Logan Mohtashami an economist with Housing Wire wrote a great article last week on why today’s red-hot real estate market is so different from the market beginning in 2005. Here are 4 facts he covers--
· From 2002 to 2005 we saw immense speculative demand as “investors” were buying brand new homes and flipping them quickly in hopes of making a buck. This worked for a short time; then the walls came crashing down. Today there is almost ZERO speculation when it comes to buyers.
· This speculative demand led to the creation of exotic mortgages to find ways to approve these buyers.
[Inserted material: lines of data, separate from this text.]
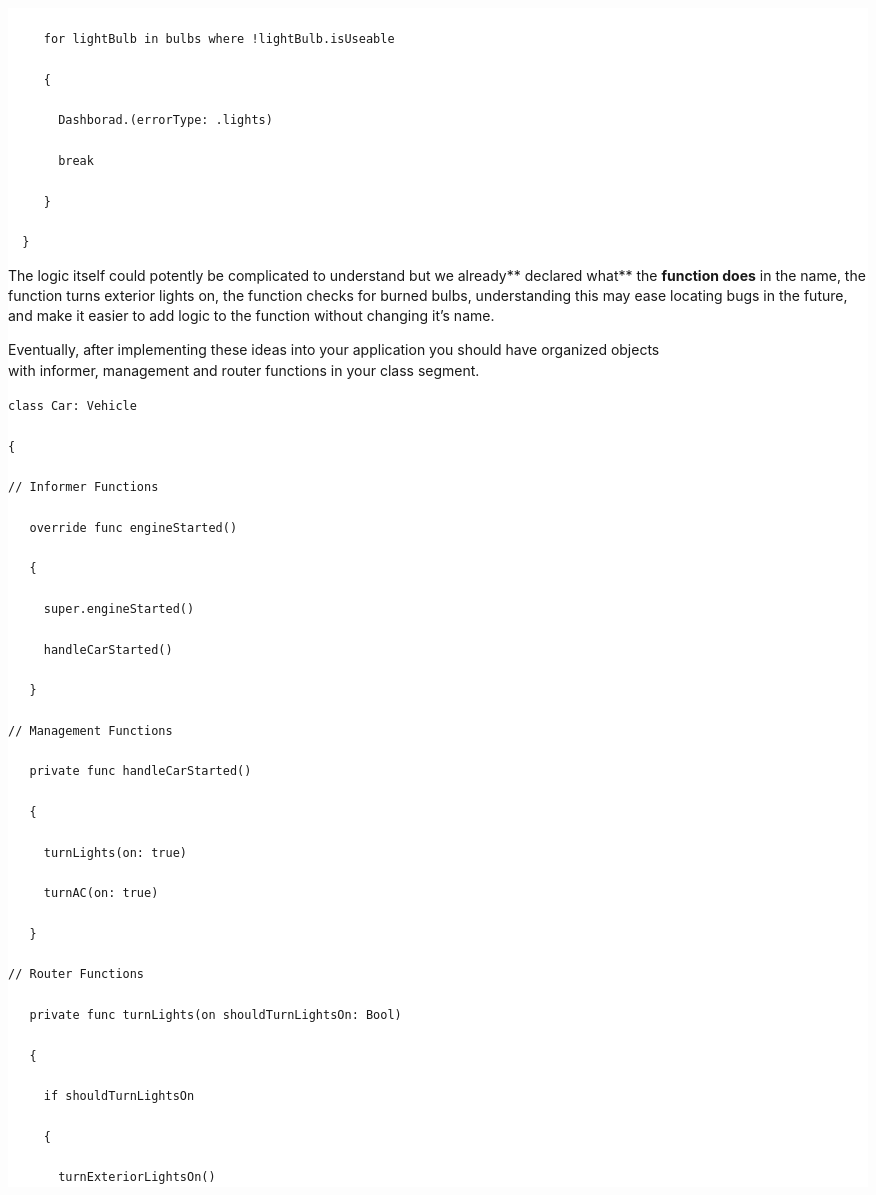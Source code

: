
 ```

     for lightBulb in bulbs where !lightBulb.isUseable

     {

       Dashborad.(errorType: .lights)

       break

     } 

  }

```


The logic itself could potently be complicated to understand but we already** declared what** the **function does** in the name, the function turns exterior lights on, the function checks for burned bulbs, understanding this may ease locating bugs in the future, and make it easier to add logic to the function without changing it’s name.

Eventually, after implementing these ideas into your application you should have organized objects with informer, management and router functions in your class segment.


```
class Car: Vehicle

{

// Informer Functions

   override func engineStarted()

   {

     super.engineStarted()

     handleCarStarted()

   }

// Management Functions

   private func handleCarStarted()

   {

     turnLights(on: true)

     turnAC(on: true)

   }

// Router Functions

   private func turnLights(on shouldTurnLightsOn: Bool)

   {

     if shouldTurnLightsOn

     {

       turnExteriorLightsOn()
```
Back then we had Option ARMS, many interest-only loans, 100% financing down to a 540 Fico, No Income No Job No Asset loans too which I affectionally called “Fog a Mirror” loans. For the last 10 years conventional loans on average had Ficos greater than 740 and sometimes 760 with full income verification, asset verification and over 95% of all mortgages have fixed rates. Thus, the delinquency rates have been TINY. Who’s won the bidding wars the last 8 years? Clients with awesome credit, lots of money down, and low to debt-to-income ratios. Thus, there is almost no risk of foreclosure or short sale especially with home values soaring. Who in their right mind would give up $100k, $200k, or $300k in equity to their lender? People will find a way to make their payments.
· We are currently witnessing the greatest organic housing demand since the 1950’s as Millennials turn 30 and older by over 4 million people every year for the next 3-4 years. Back in 2005-2009 the numbers of people turning 30 then was down around 3 million a year or 25% less than today.
· Nationally months of inventory was over 6 months from 2006 through 2011 with a high of 10.4 months in 2008. Today months of inventory is about 2.5 months across the nation, which is a HUGE difference.